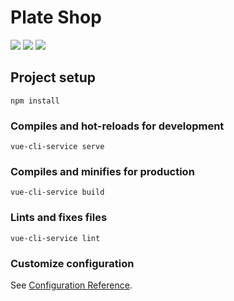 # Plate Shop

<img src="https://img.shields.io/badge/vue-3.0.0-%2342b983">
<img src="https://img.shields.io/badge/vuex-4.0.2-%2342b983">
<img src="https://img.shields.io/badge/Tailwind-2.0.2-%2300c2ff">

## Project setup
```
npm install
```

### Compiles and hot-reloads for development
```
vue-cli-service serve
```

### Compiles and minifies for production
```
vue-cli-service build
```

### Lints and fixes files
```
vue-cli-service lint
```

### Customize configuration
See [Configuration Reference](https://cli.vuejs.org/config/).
____
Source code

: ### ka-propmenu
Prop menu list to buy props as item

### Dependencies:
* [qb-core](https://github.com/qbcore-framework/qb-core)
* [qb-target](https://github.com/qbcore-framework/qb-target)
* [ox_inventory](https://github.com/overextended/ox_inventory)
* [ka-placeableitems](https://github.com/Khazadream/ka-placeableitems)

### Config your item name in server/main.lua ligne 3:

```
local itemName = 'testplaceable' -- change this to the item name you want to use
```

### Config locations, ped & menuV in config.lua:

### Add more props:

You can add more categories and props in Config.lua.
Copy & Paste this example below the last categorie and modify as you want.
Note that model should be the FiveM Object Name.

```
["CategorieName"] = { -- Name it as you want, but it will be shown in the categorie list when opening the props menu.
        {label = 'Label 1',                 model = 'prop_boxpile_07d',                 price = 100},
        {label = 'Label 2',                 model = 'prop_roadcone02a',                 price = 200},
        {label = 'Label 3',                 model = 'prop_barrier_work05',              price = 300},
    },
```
____
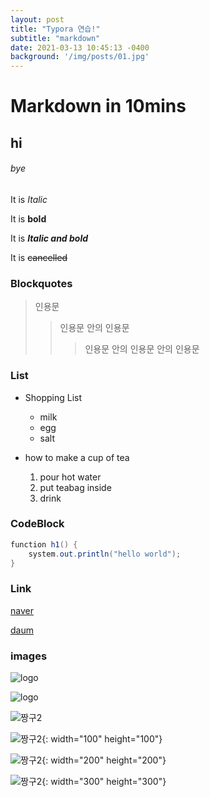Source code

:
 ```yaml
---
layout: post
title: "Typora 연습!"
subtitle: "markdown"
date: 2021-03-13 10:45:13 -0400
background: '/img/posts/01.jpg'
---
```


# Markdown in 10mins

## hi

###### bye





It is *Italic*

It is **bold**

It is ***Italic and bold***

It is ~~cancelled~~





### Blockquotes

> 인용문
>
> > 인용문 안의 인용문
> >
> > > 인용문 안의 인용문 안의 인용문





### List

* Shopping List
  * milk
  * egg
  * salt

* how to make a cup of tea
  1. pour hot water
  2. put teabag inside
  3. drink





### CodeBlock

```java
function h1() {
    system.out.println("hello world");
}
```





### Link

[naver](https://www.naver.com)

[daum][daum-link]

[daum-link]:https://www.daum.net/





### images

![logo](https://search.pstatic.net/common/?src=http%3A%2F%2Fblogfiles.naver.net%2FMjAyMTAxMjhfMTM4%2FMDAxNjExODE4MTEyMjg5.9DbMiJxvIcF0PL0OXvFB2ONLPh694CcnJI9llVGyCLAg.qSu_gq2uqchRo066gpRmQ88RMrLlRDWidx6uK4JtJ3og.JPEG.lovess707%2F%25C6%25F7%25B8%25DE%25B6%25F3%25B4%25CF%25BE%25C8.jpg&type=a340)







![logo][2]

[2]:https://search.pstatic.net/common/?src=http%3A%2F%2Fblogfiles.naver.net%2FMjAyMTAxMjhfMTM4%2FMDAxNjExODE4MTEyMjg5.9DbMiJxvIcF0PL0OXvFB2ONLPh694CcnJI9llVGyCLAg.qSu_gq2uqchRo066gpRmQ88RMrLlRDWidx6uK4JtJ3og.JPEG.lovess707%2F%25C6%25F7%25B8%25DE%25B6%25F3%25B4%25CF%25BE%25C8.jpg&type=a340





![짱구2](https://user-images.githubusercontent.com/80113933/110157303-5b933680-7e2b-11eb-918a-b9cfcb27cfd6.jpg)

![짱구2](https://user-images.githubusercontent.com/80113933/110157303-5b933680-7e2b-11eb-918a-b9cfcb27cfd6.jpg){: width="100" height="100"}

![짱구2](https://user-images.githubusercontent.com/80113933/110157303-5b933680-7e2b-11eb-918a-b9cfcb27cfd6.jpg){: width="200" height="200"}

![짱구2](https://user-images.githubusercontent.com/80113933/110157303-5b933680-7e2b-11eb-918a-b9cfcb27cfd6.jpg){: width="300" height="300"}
____
When a line in the material above contains the word "badge", copy that line out.

<img src="https://img.shields.io/badge/vue-3.0.0-%2342b983">
<img src="https://img.shields.io/badge/vuex-4.0.2-%2342b983">
<img src="https://img.shields.io/badge/Tailwind-2.0.2-%2300c2ff">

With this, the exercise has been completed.